What Happens to Foot Strength
Conventional running shoes do a lot of structural work that the foot's own muscles would otherwise perform. The cushioning absorbs force. The rigid heel counter stabilises the ankle. The arch support holds the arch in position.
The foot is largely a passenger in this setup. And over months and years of running with that level of external support, the muscles that should be generating their own stability and force production get significantly less training stimulus than they would in a more minimal shoe.
That increased foot strength may translate into better running economy, more stable landings, and a gait that's more self-supported rather than reliant on the shoe's structure.
Zero Drop and Running Alignment
The zero-drop platform in barefoot running shoes - where the heel and forefoot sit at the same height - makes a specific contribution to how running mechanics develop.
A raised heel in a conventional shoe tips the body's weight forward from the ankle up, which can create a cascade of compensations through the knee, hip, and lower back during running. Remove that elevation and the foot stands on a level platform, which allows more neutral alignment through the whole leg during both the stance and drive phases of the running stride.
For many runners transitioning to barefoot shoes, the zero-drop platform is what makes the forefoot landing feel possible in the first place. The geometry supports it rather than working against it.
How to Approach the Transition
This is the part that matters most, and the part most runners underestimate.
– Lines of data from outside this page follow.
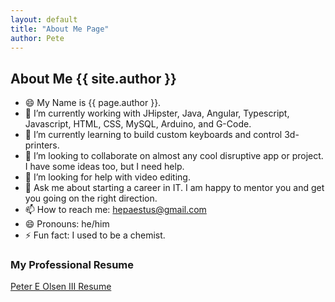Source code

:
 ```yaml
---
layout: default
title: "About Me Page"
author: Pete
---
```

## About Me {{ site.author }}

- :smile: My Name is {{ page.author }}.
- 🔭 I’m currently working with JHipster, Java, Angular, Typescript, Javascript, HTML, CSS, MySQL, Arduino, and G-Code.
- 🌱 I’m currently learning to build custom keyboards and control 3d-printers.
- 👯 I’m looking to collaborate on almost any cool disruptive app or project. I have some ideas too, but I need help.
- 🤔 I’m looking for help with video editing.
- 💬 Ask me about starting a career in IT. I am happy to mentor you and get you going on the right direction.
- 📫 How to reach me: hepaestus@gmail.com
- 😄 Pronouns: he/him
- ⚡ Fun fact: I used to be a chemist.

### My Professional Resume
[Peter E Olsen III Resume](https://hepaestus.github.io/resume)
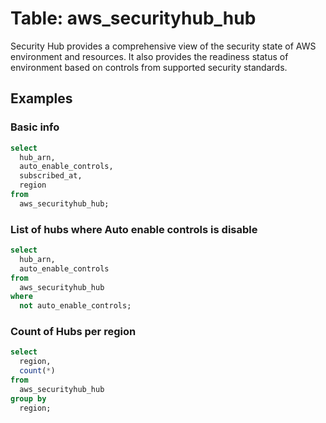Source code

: # Table: aws_securityhub_hub

Security Hub provides a comprehensive view of the security state of AWS environment and resources. It also provides the readiness status of environment based on controls from supported security standards.

## Examples

### Basic info

```sql
select
  hub_arn,
  auto_enable_controls,
  subscribed_at,
  region
from
  aws_securityhub_hub;
```


### List of hubs where Auto enable controls is disable

```sql
select
  hub_arn,
  auto_enable_controls
from
  aws_securityhub_hub
where
  not auto_enable_controls;
```


### Count of Hubs per region

```sql
select
  region,
  count(*)
from
  aws_securityhub_hub
group by
  region;
```
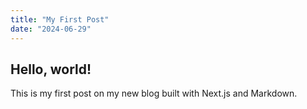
 ```yaml
---
title: "My First Post"
date: "2024-06-29"
---
```


## Hello, world!

This is my first post on my new blog built with Next.js and Markdown.
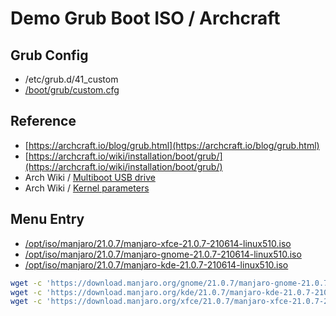 

# Demo Grub Boot ISO / Archcraft

## Grub Config

* /etc/grub.d/41_custom
* [/boot/grub/custom.cfg](custom.cfg)


## Reference

* [https://archcraft.io/blog/grub.html](https://archcraft.io/blog/grub.html)
* [https://archcraft.io/wiki/installation/boot/grub/](https://archcraft.io/wiki/installation/boot/grub/)
* Arch Wiki / [Multiboot USB drive](https://wiki.archlinux.org/title/Multiboot_USB_drive#Configuring_GRUB)
* Arch Wiki / [Kernel parameters](https://wiki.archlinux.org/title/Kernel_parameters#GRUB)


## Menu Entry

* [/opt/iso/manjaro/21.0.7/manjaro-xfce-21.0.7-210614-linux510.iso](https://download.manjaro.org/xfce/21.0.7/manjaro-xfce-21.0.7-210614-linux510.iso)
* [/opt/iso/manjaro/21.0.7/manjaro-gnome-21.0.7-210614-linux510.iso](https://download.manjaro.org/gnome/21.0.7/manjaro-gnome-21.0.7-210614-linux510.iso)
* [/opt/iso/manjaro/21.0.7/manjaro-kde-21.0.7-210614-linux510.iso](https://download.manjaro.org/kde/21.0.7/manjaro-kde-21.0.7-210614-linux510.iso)


``` sh
wget -c 'https://download.manjaro.org/gnome/21.0.7/manjaro-gnome-21.0.7-210614-linux510.iso'
wget -c 'https://download.manjaro.org/kde/21.0.7/manjaro-kde-21.0.7-210614-linux510.iso'
wget -c 'https://download.manjaro.org/xfce/21.0.7/manjaro-xfce-21.0.7-210614-linux510.iso'
```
Feet and lower legs that have been trained in conventional running shoes for years may need significant time to adapt to barefoot running shoes. The calf and Achilles tendon may have shortened slightly from years of heel elevation. The intrinsic foot muscles may not yet be capable of the demands that barefoot running places on them.
Strength exercises - toe spreads, calf raises, single-leg balance work - run alongside gradual transition to prepare the foot for the new demands.
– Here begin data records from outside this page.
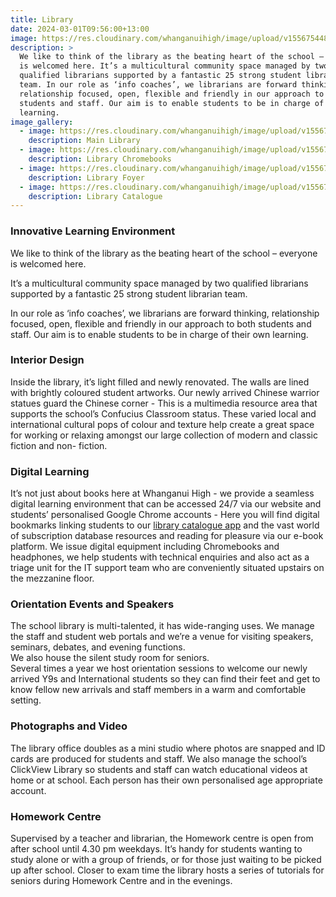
 ```yaml
---
title: Library
date: 2024-03-01T09:56:00+13:00
image: https://res.cloudinary.com/whanganuihigh/image/upload/v1556754481/facilities/IMG_0032.jpg
description: >
  We like to think of the library as the beating heart of the school – everyone
  is welcomed here. It’s a multicultural community space managed by two
  qualified librarians supported by a fantastic 25 strong student librarian
  team. In our role as ‘info coaches’, we librarians are forward thinking,
  relationship focused, open, flexible and friendly in our approach to both
  students and staff. Our aim is to enable students to be in charge of their own
  learning.
image_gallery:
  - image: https://res.cloudinary.com/whanganuihigh/image/upload/v1556754481/facilities/IMG_0032.jpg
    description: Main Library
  - image: https://res.cloudinary.com/whanganuihigh/image/upload/v1556754495/facilities/library_chromebooks.jpg
    description: Library Chromebooks
  - image: https://res.cloudinary.com/whanganuihigh/image/upload/v1556754470/facilities/IMG_0022.jpg
    description: Library Foyer
  - image: https://res.cloudinary.com/whanganuihigh/image/upload/v1556754526/facilities/IMG_0023.jpg
    description: Library Catalogue
---
```

### Innovative Learning Environment

We like to think of the library as the beating heart of the school – everyone is welcomed here.

It’s a multicultural community space managed by two qualified librarians supported by a fantastic 25 strong student librarian team.

In our role as ‘info coaches’, we librarians are forward thinking, relationship focused, open, flexible and friendly in our approach to both students and staff. Our aim is to enable students to be in charge of their own learning.

### Interior Design

Inside the library, it’s light filled and newly renovated. The walls are lined with brightly coloured student artworks. Our newly arrived Chinese warrior statues guard the Chinese corner - This is a multimedia resource area that supports the school’s Confucius Classroom status. These varied local and international cultural pops of colour and texture help create a great space for working or relaxing amongst our large collection of modern and classic fiction and non- fiction.

### Digital Learning

It’s not just about books here at Whanganui High - we provide a seamless digital learning environment that can be accessed 24/7 via our website and students’ personalised Google Chrome accounts - Here you will find digital bookmarks linking students to our [library catalogue app](http://library.whs.ac.nz/) and the vast world of subscription database resources and reading for pleasure via our e-book platform. We issue digital equipment including Chromebooks and headphones, we help students with technical enquiries and also act as a triage unit for the IT support team who are conveniently situated upstairs on the mezzanine floor.

### Orientation Events and Speakers

The school library is multi-talented, it has wide-ranging uses. We manage the staff and student web portals and we’re a venue for visiting speakers, seminars, debates, and evening functions.\
We also house the silent study room for seniors.\
Several times a year we host orientation sessions to welcome our newly arrived Y9s and International students so they can find their feet and get to know fellow new arrivals and staff members in a warm and comfortable setting.

### Photographs and Video

The library office doubles as a mini studio where photos are snapped and ID cards are produced for students and staff. We also manage the school’s ClickView Library so students and staff can watch educational videos at home or at school. Each person has their own personalised age appropriate account.

### Homework Centre

Supervised by a teacher and librarian, the Homework centre is open from after school until 4.30 pm weekdays. It’s handy for students wanting to study alone or with a group of friends, or for those just waiting to be picked up after school. Closer to exam time the library hosts a series of tutorials for seniors during Homework Centre and in the evenings.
Some runners also find it useful to begin in shoes with slightly thicker soles - still zero-drop and wide toe box, but with a bit more ground protection - before moving to more minimal options as the foot adapts. There's no fixed timeline. The body's response is the guide.
If you have any existing foot, ankle, or lower leg condition, speak with your GP or physiotherapist before changing your running footwear.
Running is one of the most natural things humans do. And yet most of the footwear built for it actively changes the way the body wants to do it. Barefoot running shoes may not be the right fit for every runner at every stage - but for those who approach the transition gradually and patiently, they may offer a way to run that feels less like fighting the body and more like working with it.
This information is general in nature and not medical advice. Consult your GP or physiotherapist if you have any existing foot or lower leg condition before changing your running footwear.